Pendant ce temps, le juge administratif, indifférent ou presque à cette saga législative du ZAN, continue à veiller au bon respect d’un usage économe de l’espace.
Par une ordonnance du 8 novembre 2024, les juges des référés du tribunal administratif de Strasbourg ont ainsi suspendu partiellement le PLUi de Metz métropole. En cause, le rapport de présentation et l’évaluation environnementale qui présentaient des insuffisances faussant l’analyse de la consommation foncière ainsi que la fixation des objectifs devant permettre de réduire le rythme de l’artificialisation des espaces naturels, agricoles et forestiers : TA67- Communiqué de presse – PLUi Metz Métropole – 08-11-2024 (1).pdf Reste maintenant à attendre la décision au fond.
ZAN et extension du PTZ seraient compatibles
La ministre du Logement fait, par ailleurs, confiance aux maires dans la perspective du futur élargissement du PTZ sur tout le territoire pour les primo-accédants, dans le neuf et l’ancien, dans le collectif et individuel, qui est actuellement discuté dans le projet de loi de finances pour 2025. Cette extension devant générer la construction de nouveaux logements et donc de la consommation foncière. Pour mémoire, dans la loi de finances pour 2024, le PTZ avait été recentré vers les projets en habitat collectif situés en zone tendue pour limiter l’artificialisation.
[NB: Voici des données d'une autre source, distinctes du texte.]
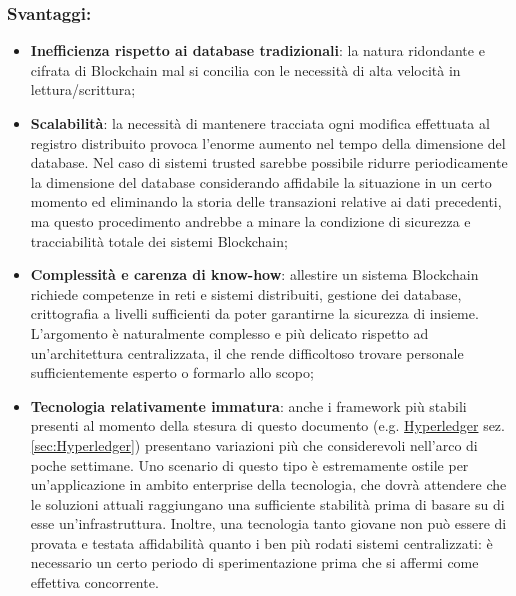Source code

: 		\subsubsection{Svantaggi:}
			\begin{itemize}
				\item \textbf{Inefficienza rispetto ai database tradizionali}: la natura ridondante e cifrata di Blockchain mal si concilia con le necessità di alta velocità in lettura/scrittura;
				\item \textbf{Scalabilità}: la necessità di mantenere tracciata ogni modifica effettuata al registro distribuito provoca l'enorme aumento nel tempo della dimensione del database. Nel caso di sistemi trusted sarebbe possibile ridurre periodicamente la dimensione del database considerando affidabile la situazione in un certo momento ed eliminando la storia delle transazioni relative ai dati precedenti, ma questo procedimento andrebbe a minare la condizione di sicurezza e tracciabilità totale dei sistemi Blockchain;
				\item \textbf{Complessità e carenza di know-how}: allestire un sistema Blockchain richiede competenze in reti e sistemi distribuiti, gestione dei database, crittografia a livelli sufficienti da poter garantirne la sicurezza di insieme. L'argomento è naturalmente complesso e più delicato rispetto ad un'architettura centralizzata, il che rende difficoltoso trovare personale sufficientemente esperto o formarlo allo scopo;
				\item \textbf{Tecnologia relativamente immatura}: anche i framework più stabili presenti al momento della stesura di questo documento (e.g. \hyperref[sec:Hyperledger]{Hyperledger} sez. \ref{sec:Hyperledger}) presentano variazioni più che considerevoli nell'arco di poche settimane. Uno scenario di questo tipo è estremamente ostile per un'applicazione in ambito enterprise della tecnologia, che dovrà attendere che le soluzioni attuali raggiungano una sufficiente stabilità prima di basare su di esse un'infrastruttura. Inoltre, una tecnologia tanto giovane non può essere di provata e testata affidabilità quanto i ben più rodati sistemi centralizzati: è necessario un certo periodo di sperimentazione prima che si affermi come effettiva concorrente.
			\end{itemize}
		
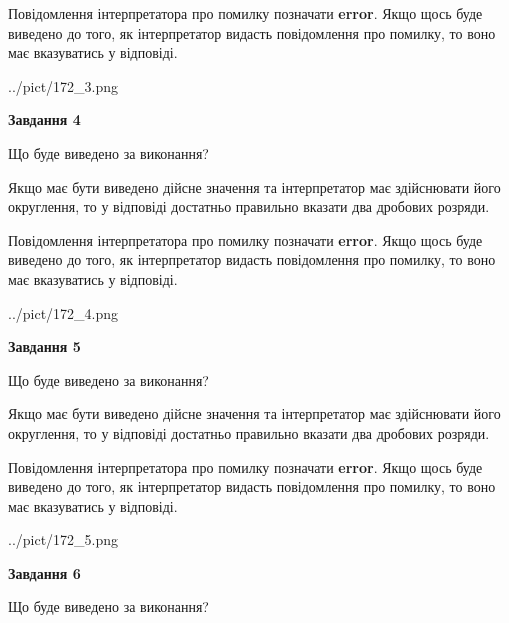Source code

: \documentclass[12pt, ukrainian]{article}
\begin{document}
{\begin {Large}
Повідомлення інтерпретатора про помилку позначати \textbf{error}.
Якщо щось буде виведено до того, як інтерпретатор видасть повідомлення про помилку, 
то воно має вказуватись у відповіді. \par

\begin{center}
	{../pict/172_3.png}
\end{center}
\newpage

{\begin {center}\textbf{Завдання 4}\end {center}}\par
Що буде виведено за виконання? \par

Якщо має бути виведено дійсне значення та інтерпретатор має здійснювати його округлення, 
то у відповіді достатньо правильно вказати два дробових розряди.

Повідомлення інтерпретатора про помилку позначати \textbf{error}.
Якщо щось буде виведено до того, як інтерпретатор видасть повідомлення про помилку, 
то воно має вказуватись у відповіді. \par

\begin{center}
	{../pict/172_4.png}
\end{center}
\newpage

{\begin {center}\textbf{Завдання 5}\end {center}}\par
Що буде виведено за виконання? \par

Якщо має бути виведено дійсне значення та інтерпретатор має здійснювати його округлення, 
то у відповіді достатньо правильно вказати два дробових розряди.

Повідомлення інтерпретатора про помилку позначати \textbf{error}.
Якщо щось буде виведено до того, як інтерпретатор видасть повідомлення про помилку, 
то воно має вказуватись у відповіді. \par

\begin{center}
	{../pict/172_5.png}
\end{center}
\newpage

{\begin {center}\textbf{Завдання 6}\end {center}}\par
Що буде виведено за виконання? \par


\end{Large}}
\end{document}
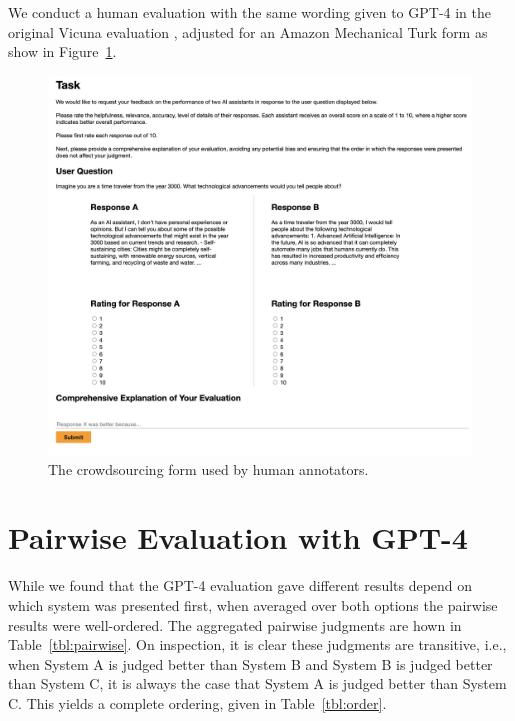 \documentclass{article}
\begin{document}
We conduct a human evaluation with the same wording given to GPT-4 in the original Vicuna evaluation \citep{vicuna2023}, adjusted for an Amazon Mechanical Turk form as show in Figure~\ref{fig:mturk}.

\begin{figure}[t]
     \centering
         \includegraphics[scale=0.48]{figures/mturk_interface.png}
        \caption{The crowdsourcing form used by human annotators.}
        \label{fig:mturk}
\end{figure} 



\section{Pairwise Evaluation with GPT-4}

While we found that the GPT-4 evaluation gave different results depend on which system was presented first, when averaged over both options the pairwise results were well-ordered. The aggregated pairwise judgments are hown in Table~\ref{tbl:pairwise}. On inspection, it is clear these judgments are transitive, i.e., when System A is judged better than System B and System B is judged better than System C, it is always the case that System A is judged better than System C. This yields a complete ordering, given in Table~\ref{tbl:order}.
\end{document}
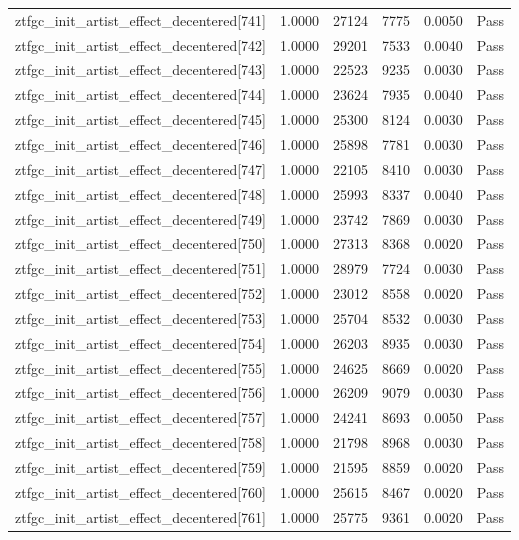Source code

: \begin{table}[htbp]
\begin{tabular}{llrrll}
ztfgc\_init\_artist\_effect\_decentered[741] & 1.0000 & 27124 & 7775 & 0.0050 & Pass \\
ztfgc\_init\_artist\_effect\_decentered[742] & 1.0000 & 29201 & 7533 & 0.0040 & Pass \\
ztfgc\_init\_artist\_effect\_decentered[743] & 1.0000 & 22523 & 9235 & 0.0030 & Pass \\
ztfgc\_init\_artist\_effect\_decentered[744] & 1.0000 & 23624 & 7935 & 0.0040 & Pass \\
ztfgc\_init\_artist\_effect\_decentered[745] & 1.0000 & 25300 & 8124 & 0.0030 & Pass \\
ztfgc\_init\_artist\_effect\_decentered[746] & 1.0000 & 25898 & 7781 & 0.0030 & Pass \\
ztfgc\_init\_artist\_effect\_decentered[747] & 1.0000 & 22105 & 8410 & 0.0030 & Pass \\
ztfgc\_init\_artist\_effect\_decentered[748] & 1.0000 & 25993 & 8337 & 0.0040 & Pass \\
ztfgc\_init\_artist\_effect\_decentered[749] & 1.0000 & 23742 & 7869 & 0.0030 & Pass \\
ztfgc\_init\_artist\_effect\_decentered[750] & 1.0000 & 27313 & 8368 & 0.0020 & Pass \\
ztfgc\_init\_artist\_effect\_decentered[751] & 1.0000 & 28979 & 7724 & 0.0030 & Pass \\
ztfgc\_init\_artist\_effect\_decentered[752] & 1.0000 & 23012 & 8558 & 0.0020 & Pass \\
ztfgc\_init\_artist\_effect\_decentered[753] & 1.0000 & 25704 & 8532 & 0.0030 & Pass \\
ztfgc\_init\_artist\_effect\_decentered[754] & 1.0000 & 26203 & 8935 & 0.0030 & Pass \\
ztfgc\_init\_artist\_effect\_decentered[755] & 1.0000 & 24625 & 8669 & 0.0020 & Pass \\
ztfgc\_init\_artist\_effect\_decentered[756] & 1.0000 & 26209 & 9079 & 0.0030 & Pass \\
ztfgc\_init\_artist\_effect\_decentered[757] & 1.0000 & 24241 & 8693 & 0.0050 & Pass \\
ztfgc\_init\_artist\_effect\_decentered[758] & 1.0000 & 21798 & 8968 & 0.0030 & Pass \\
ztfgc\_init\_artist\_effect\_decentered[759] & 1.0000 & 21595 & 8859 & 0.0020 & Pass \\
ztfgc\_init\_artist\_effect\_decentered[760] & 1.0000 & 25615 & 8467 & 0.0020 & Pass \\
ztfgc\_init\_artist\_effect\_decentered[761] & 1.0000 & 25775 & 9361 & 0.0020 & Pass \\

\end{tabular}
\end{table}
Pourtant, le Conseil des prélèvements obligatoires dans son rapport de décembre 2023 intitulé « Pour une fiscalité du logement plus cohérente », relevait qu’il existe « une corrélation entre le nombre de PTZ finançant les logements neufs et les surfaces artificialisées par les communes » : https://www.cadredeville.com/announces/2024/02/22/les-pistes-vers-une-mise-en-coherence-de-la-fiscalite-du-logement.
La PPL visant à transformer les bureaux en logements bientôt remise sur les rails
Pour Valérie Létard, soucieuse de soutenir l’offre de logements, il est indispensable de développer l’industrie de la transformation urbaine. Un premier travail a déjà été engagé avec la proposition de loi transpartisane visant à faciliter la transformation des bâtiments de destination autre qu’habitation en habitations, pour laquelle une commission mixte paritaire avait été convoquée, avant la dissolution de l’Assemblée nationale intervenue en juin dernier. « Le gouvernement soutient ce texte. Il devrait rapidement achever son parcours législatif », confie la ministre.
À ce jour, le texte reste en navette, et le gouvernement pourrait donc convoquer une nouvelle fois une commission mixte paritaire dans les semaines à venir. La proposition de loi joue aussi bien sur les aspects réglementaires que fiscaux pour faciliter les opérations de transformation : dérogations aux règles de zonage du PLU, , modification des règles de majorité dans les copropriétés, recours aux projets urbains partenariaux élargis, création d’un permis comportant plusieurs destinations possibles… https://www.cadredeville.com/announces/2024/06/06/loi-transformation-de-batiments-existants-en-logements-de-nouvelles-regles-d2019urbanisme-a-arbitrer-en-cmp.
« De plus, je souhaite travailler avec le Parlement sur le sujet spécifique des friches commerciales », ajoute Valérie Létard. Un tissu stratégique pour produire des logements sans consommer de foncier, mais sur lequel il est difficile d’intervenir.
Une thématique sur laquelle le 120e Congrès des notaires s’est d’ailleurs penché en septembre dernier. Ces derniers proposent, entre autres, d’élargir les ORT aux entrées de villes et notamment d’autoriser les transferts totaux ou partiels de surfaces de vente de magasin. Elle envisage aussi de réhabiliter un outil ancien et peu usité : les associations foncières urbaines.
Nouveau chantier de simplification
Toujours dans la perspective de produire des logements, la ministre souhaite faciliter la délivrance des autorisations d’urbanisme, sans donner plus de détails à ce stade.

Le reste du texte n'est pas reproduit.